*What needs to be done:* How many lines in the material below contain the word "sviluppo"? Write only the number.

******

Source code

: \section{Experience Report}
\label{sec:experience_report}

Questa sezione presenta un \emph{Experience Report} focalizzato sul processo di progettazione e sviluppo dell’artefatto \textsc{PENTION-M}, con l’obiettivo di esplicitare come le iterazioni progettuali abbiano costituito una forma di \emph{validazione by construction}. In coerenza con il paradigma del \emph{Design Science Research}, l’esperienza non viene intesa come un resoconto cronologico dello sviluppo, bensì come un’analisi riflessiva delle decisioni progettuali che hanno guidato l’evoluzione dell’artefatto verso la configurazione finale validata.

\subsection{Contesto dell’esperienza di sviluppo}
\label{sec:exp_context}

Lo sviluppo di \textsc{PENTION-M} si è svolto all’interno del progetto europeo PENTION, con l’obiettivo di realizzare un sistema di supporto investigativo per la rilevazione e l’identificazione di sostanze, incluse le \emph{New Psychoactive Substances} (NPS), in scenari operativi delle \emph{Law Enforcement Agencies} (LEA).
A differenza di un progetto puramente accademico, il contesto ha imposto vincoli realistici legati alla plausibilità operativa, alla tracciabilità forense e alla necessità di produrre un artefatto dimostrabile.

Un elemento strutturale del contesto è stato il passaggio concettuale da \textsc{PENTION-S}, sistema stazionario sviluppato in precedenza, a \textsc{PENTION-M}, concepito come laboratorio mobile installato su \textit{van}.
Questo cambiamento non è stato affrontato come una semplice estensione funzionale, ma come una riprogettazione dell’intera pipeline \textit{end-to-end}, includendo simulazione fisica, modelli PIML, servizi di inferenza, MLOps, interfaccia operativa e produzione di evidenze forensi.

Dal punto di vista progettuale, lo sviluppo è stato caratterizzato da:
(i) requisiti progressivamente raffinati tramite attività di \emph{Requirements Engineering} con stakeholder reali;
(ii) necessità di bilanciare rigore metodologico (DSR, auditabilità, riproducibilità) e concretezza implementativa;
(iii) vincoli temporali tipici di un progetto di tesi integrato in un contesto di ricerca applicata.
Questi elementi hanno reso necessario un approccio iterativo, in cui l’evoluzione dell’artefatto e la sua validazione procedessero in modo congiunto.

******

*Expected answer:* 4